It's been a while. Completed Holiday Hack 2022 while SANS CDI. I saw the challenge go up early, so I started working on it as soon as I saw it. I was taking SEC565 the week that I finished the Holiday Hack and did NetWars again that week. It was nice to play NetWars again, given it had been a while. Things have changed regarding NetWars. They pause the game so you can't work on flags outside of the hours for the tournament. In a way, it's good-it keeps students from being too focused on NetWars so they aren't paying attention in class.
Working on a different ctf. In this one, they gave us a hash type that's not supported by tools I use (like hashcat)-at least not for the versions I use that I'm aware of. I was a little scared of this question. I wouldn't call myself strong when it comes to programming or scripting.
I thought about very basically how logging in and crackers work. You have a hash (and potentially a salt stored in a database. When someone wants to login, they submit their password, then that password is hashed with the algorithm used to hash their password (and/or salt) to begin with, and that hash is compared to the hash stored in the database.
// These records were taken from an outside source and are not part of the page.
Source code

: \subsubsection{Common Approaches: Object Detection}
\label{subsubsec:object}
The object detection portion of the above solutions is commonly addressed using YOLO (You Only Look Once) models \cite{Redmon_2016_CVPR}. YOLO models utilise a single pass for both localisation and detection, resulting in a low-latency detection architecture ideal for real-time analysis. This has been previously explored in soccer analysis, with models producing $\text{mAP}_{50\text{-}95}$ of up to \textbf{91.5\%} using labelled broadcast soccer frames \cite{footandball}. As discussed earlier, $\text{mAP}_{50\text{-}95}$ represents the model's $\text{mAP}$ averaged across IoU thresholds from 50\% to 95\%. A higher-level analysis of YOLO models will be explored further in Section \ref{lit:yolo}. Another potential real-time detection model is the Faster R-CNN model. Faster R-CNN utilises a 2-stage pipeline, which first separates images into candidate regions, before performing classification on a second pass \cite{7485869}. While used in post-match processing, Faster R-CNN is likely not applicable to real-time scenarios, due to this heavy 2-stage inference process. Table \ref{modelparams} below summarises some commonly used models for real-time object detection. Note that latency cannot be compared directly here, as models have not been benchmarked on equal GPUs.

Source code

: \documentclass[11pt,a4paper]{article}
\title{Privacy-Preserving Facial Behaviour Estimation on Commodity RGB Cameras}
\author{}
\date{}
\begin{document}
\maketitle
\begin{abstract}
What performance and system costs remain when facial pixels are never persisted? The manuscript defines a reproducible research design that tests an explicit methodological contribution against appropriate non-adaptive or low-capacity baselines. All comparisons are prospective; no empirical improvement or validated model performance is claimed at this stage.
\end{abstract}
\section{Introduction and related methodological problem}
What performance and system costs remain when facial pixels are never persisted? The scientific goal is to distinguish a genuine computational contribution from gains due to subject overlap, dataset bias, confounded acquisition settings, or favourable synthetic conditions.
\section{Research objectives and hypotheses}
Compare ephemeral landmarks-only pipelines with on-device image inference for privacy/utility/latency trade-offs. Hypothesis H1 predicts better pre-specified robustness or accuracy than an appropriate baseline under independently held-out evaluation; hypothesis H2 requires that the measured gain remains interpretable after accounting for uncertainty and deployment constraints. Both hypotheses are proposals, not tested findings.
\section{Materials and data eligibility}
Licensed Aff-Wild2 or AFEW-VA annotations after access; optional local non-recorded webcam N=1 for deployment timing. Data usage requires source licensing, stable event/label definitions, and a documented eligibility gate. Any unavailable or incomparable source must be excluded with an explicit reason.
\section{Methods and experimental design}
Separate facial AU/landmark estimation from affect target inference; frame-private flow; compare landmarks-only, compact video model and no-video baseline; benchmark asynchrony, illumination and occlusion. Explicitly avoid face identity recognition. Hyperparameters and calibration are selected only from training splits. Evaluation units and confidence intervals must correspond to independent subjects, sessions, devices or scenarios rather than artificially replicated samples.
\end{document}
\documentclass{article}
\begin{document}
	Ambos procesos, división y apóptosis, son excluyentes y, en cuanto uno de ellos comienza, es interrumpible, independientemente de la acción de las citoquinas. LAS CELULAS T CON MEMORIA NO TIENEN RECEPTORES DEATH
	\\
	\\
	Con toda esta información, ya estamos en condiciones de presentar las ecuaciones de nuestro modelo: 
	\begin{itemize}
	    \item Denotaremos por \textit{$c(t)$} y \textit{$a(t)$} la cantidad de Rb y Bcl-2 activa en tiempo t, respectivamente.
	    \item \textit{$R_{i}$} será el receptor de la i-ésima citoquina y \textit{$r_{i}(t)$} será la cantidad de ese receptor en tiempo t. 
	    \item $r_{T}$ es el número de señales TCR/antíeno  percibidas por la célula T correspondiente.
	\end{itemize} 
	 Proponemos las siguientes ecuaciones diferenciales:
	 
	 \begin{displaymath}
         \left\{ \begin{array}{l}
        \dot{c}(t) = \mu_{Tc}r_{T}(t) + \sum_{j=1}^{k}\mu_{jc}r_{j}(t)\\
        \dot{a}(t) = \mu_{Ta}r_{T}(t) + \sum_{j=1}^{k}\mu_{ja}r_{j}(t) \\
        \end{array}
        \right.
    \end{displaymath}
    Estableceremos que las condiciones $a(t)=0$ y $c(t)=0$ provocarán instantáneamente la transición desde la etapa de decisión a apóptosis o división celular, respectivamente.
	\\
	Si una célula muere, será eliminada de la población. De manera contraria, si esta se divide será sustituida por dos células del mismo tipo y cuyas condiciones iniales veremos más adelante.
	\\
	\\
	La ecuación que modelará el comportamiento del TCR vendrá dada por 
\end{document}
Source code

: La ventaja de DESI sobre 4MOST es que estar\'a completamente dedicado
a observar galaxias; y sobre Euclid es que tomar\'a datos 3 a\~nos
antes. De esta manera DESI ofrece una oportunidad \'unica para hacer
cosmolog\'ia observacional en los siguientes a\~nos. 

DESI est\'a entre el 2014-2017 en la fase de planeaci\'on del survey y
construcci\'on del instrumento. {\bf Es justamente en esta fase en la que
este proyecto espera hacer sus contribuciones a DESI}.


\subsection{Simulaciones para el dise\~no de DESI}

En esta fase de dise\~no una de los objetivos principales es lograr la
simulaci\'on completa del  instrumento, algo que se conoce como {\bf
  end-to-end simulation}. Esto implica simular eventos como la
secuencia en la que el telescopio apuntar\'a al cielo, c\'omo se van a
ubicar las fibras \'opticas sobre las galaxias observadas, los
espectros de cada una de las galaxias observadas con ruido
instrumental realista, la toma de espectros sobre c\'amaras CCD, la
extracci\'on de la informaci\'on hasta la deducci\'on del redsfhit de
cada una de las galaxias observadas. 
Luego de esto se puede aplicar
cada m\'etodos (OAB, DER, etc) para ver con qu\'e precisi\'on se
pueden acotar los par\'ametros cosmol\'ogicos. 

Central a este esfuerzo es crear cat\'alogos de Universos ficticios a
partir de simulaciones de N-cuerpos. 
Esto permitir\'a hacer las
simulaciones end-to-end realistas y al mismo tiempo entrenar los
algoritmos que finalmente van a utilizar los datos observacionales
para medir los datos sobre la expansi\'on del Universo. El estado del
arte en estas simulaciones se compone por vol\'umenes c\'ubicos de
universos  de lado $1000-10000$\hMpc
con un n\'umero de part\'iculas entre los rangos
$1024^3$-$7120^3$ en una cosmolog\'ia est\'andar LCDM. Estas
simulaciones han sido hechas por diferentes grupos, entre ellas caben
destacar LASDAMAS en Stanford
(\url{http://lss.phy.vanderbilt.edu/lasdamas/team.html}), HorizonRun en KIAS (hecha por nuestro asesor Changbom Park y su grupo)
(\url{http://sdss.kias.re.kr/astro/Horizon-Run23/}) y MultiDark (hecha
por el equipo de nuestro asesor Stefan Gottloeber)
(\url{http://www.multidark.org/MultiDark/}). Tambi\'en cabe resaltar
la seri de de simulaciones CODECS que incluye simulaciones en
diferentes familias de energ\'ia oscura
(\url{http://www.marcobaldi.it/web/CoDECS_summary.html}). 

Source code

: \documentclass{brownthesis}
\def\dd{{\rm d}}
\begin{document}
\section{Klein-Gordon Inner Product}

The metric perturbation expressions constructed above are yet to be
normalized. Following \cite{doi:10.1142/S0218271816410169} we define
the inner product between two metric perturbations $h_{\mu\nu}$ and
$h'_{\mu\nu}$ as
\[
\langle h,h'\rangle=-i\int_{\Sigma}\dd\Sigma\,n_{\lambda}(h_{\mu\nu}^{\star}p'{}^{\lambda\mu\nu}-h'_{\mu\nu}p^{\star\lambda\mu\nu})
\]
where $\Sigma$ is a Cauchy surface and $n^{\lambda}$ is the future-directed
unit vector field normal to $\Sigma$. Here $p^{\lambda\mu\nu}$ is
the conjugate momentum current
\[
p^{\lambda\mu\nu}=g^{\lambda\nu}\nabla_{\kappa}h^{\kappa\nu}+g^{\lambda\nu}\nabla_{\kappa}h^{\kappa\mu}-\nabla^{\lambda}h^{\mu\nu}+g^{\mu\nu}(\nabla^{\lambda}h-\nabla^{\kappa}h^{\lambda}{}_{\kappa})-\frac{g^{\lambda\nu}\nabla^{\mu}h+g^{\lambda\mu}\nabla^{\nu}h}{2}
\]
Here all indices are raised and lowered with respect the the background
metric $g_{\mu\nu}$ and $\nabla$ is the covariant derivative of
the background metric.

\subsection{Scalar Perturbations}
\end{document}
I thought, "How do I create a hash?" Looked up that algorithm, and someone was nice enough to already have a program out there that creates hashes with that algorithm. I took their program as a starting point. Then I thought, "What do I want to do specifically?" Take passwords from a list (dictionary), hash them with the salt, one by one, and compare each hash to the one I'm trying to crack. Then tell me the password. "Are there any other variables I need? Well, I needed one for comparing the hashes. I also needed one for the password itself. Are there any functions I need to add? I added a loop that takes each password line by line from a file. Then I added a function that compares the created hash and the original that tells me if the hashes match and what password it was. It breaks out of the loop at that time as well.
I did a test run with one password/hash. It worked. Tried it with the hash for the ctf. Worked again. The password was in a well-known dictionary. Thank goodness for that.
I went out of my comfort zone with this one; I wasn't sure if this would be a challenge I could tackle, but I did. You don't really know what you are capable of unless you try.